(EXERCISE DATA Opens)
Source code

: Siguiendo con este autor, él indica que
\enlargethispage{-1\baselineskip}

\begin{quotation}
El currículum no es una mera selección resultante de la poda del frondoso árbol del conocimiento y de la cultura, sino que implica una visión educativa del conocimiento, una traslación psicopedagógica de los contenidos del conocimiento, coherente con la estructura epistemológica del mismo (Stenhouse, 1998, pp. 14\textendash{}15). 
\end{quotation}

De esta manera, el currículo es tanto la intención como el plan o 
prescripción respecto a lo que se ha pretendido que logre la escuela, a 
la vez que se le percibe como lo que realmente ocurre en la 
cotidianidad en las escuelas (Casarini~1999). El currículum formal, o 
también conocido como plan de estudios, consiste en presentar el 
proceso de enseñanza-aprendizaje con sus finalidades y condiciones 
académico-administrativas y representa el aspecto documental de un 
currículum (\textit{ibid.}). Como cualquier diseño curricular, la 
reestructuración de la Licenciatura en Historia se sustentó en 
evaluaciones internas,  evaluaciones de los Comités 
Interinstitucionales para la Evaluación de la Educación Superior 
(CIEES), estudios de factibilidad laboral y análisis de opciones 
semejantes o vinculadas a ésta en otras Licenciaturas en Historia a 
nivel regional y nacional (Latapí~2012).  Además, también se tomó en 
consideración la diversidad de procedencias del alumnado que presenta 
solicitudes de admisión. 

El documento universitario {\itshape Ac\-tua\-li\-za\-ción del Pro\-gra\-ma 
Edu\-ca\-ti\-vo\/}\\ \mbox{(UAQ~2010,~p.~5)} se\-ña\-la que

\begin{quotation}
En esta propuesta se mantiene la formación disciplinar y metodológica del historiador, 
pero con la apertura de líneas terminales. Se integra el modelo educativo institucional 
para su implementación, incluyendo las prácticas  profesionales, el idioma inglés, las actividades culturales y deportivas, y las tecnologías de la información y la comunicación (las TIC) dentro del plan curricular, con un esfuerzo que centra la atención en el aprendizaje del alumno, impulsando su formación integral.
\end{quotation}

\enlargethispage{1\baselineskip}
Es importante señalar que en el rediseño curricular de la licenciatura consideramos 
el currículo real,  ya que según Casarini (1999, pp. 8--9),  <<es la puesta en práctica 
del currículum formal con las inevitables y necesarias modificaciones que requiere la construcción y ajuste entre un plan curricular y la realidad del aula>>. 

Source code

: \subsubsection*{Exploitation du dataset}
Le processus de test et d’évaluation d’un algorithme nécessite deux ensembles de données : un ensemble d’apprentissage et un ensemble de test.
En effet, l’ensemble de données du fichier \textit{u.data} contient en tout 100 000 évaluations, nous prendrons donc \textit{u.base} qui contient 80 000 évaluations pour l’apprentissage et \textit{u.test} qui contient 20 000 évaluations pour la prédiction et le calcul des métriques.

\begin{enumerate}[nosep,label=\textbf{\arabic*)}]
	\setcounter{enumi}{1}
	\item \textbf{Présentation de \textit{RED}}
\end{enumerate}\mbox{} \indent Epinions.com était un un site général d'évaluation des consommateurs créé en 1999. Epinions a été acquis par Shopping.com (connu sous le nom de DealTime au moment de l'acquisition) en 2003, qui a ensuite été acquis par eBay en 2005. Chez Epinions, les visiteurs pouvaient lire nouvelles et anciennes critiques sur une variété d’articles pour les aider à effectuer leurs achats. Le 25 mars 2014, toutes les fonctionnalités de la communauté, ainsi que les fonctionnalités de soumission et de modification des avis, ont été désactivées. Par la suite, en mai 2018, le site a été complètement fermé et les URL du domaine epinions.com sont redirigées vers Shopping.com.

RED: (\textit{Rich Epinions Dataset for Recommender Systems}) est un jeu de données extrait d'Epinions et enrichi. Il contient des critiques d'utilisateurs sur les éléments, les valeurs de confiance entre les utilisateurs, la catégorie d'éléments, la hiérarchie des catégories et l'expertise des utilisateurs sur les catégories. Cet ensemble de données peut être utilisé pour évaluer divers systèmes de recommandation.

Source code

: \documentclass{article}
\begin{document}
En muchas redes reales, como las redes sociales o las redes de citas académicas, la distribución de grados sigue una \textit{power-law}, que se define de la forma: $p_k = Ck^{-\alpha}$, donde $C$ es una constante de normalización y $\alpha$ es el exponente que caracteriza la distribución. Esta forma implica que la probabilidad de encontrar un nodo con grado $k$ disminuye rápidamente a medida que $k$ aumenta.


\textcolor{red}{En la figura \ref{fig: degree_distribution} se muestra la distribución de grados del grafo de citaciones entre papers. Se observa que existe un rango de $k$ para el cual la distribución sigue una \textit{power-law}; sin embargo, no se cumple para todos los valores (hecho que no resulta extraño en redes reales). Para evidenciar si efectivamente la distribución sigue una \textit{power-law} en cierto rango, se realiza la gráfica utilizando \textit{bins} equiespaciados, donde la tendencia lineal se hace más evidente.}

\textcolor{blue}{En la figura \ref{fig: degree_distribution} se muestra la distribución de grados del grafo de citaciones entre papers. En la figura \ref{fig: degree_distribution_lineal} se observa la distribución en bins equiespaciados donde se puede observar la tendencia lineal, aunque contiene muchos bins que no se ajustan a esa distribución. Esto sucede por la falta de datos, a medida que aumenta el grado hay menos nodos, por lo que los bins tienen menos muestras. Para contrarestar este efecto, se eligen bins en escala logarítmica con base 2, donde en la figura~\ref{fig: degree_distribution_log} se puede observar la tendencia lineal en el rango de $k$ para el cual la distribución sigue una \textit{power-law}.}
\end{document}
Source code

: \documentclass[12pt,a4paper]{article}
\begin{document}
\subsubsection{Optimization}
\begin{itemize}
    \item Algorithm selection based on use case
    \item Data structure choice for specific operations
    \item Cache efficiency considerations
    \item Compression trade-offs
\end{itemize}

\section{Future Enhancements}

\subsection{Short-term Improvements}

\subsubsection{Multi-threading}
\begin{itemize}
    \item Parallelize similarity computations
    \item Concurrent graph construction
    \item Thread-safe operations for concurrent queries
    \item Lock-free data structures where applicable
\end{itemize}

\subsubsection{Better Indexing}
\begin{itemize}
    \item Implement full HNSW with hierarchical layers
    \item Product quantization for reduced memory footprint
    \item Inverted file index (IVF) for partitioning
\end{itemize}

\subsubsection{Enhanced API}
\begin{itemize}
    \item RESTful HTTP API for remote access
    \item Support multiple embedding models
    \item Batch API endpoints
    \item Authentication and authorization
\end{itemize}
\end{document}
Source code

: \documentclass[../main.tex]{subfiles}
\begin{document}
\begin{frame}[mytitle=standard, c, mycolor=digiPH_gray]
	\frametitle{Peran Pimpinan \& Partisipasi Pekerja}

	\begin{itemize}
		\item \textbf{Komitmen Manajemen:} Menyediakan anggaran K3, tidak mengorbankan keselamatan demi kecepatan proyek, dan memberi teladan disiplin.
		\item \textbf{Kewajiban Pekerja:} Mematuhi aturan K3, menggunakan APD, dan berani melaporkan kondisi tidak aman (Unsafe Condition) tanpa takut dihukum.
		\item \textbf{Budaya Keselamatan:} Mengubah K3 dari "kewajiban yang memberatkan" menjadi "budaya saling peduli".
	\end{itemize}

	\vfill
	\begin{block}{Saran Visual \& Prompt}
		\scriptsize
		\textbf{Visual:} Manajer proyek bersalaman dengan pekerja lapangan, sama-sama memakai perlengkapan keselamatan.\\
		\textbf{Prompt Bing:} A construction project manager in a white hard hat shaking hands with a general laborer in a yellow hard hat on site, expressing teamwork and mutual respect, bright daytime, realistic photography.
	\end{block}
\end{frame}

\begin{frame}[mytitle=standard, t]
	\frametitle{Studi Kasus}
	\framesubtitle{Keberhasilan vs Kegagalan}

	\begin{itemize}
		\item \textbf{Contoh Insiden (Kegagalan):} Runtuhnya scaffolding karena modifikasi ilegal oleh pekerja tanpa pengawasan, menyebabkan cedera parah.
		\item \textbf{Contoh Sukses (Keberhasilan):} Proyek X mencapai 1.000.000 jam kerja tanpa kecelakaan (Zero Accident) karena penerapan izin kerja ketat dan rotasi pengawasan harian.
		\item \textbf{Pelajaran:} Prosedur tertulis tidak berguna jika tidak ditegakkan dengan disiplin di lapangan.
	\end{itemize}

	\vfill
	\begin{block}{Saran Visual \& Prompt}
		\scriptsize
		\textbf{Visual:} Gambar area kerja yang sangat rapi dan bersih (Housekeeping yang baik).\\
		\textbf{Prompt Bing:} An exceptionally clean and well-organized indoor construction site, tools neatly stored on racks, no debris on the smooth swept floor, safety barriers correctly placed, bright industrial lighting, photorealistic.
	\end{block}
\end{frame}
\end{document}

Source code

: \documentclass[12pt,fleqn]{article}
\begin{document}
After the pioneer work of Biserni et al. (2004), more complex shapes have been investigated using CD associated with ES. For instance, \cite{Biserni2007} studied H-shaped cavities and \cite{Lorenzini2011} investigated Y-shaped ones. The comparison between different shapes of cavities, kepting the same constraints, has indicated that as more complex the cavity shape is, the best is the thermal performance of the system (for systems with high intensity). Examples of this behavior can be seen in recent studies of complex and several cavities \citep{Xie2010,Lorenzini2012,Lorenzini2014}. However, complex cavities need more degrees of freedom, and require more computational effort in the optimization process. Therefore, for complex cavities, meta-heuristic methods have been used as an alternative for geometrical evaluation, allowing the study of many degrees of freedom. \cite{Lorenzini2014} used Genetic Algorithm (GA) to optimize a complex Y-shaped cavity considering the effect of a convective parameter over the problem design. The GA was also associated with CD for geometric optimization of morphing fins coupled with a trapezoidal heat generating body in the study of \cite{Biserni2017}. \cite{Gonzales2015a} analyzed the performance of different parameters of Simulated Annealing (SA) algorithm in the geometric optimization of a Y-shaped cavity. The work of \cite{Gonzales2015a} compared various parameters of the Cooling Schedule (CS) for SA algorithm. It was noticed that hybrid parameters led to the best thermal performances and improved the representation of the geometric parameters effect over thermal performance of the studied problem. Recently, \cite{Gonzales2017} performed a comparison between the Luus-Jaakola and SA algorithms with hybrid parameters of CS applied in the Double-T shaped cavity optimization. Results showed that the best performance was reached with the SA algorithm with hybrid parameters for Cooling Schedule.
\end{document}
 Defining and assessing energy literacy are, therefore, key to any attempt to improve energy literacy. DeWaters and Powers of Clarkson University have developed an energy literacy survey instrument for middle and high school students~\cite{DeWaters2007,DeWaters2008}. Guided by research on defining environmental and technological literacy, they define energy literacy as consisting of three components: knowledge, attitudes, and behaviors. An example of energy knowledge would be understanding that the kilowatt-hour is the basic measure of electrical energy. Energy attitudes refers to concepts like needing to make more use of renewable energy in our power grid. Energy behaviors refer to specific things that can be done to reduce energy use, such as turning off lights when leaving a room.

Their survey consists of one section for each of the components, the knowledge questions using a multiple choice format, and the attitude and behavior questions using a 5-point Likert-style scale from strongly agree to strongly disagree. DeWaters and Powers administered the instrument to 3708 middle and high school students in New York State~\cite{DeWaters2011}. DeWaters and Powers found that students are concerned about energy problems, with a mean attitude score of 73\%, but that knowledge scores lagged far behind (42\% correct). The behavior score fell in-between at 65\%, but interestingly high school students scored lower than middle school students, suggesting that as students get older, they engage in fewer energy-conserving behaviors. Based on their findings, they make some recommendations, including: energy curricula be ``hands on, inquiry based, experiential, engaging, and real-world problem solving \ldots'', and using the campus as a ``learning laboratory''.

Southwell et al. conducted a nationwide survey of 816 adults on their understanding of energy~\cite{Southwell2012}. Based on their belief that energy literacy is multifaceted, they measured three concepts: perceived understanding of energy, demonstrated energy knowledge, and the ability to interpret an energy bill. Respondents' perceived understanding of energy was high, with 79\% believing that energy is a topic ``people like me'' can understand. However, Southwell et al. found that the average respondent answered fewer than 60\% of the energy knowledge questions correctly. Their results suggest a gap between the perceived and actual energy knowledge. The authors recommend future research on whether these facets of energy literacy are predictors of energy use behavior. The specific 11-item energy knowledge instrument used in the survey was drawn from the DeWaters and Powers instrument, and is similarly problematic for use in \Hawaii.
(EXERCISE DATA Closes)
WHAT YOU NEED TO DO>
Which lines in the records above contain the string "Bing"? Copy them.

EXERCISE OUTPUT>
		\textbf{Prompt Bing:} A construction project manager in a white hard hat shaking hands with a general laborer in a yellow hard hat on site, expressing teamwork and mutual respect, bright daytime, realistic photography.
		\textbf{Prompt Bing:} An exceptionally clean and well-organized indoor construction site, tools neatly stored on racks, no debris on the smooth swept floor, safety barriers correctly placed, bright industrial lighting, photorealistic.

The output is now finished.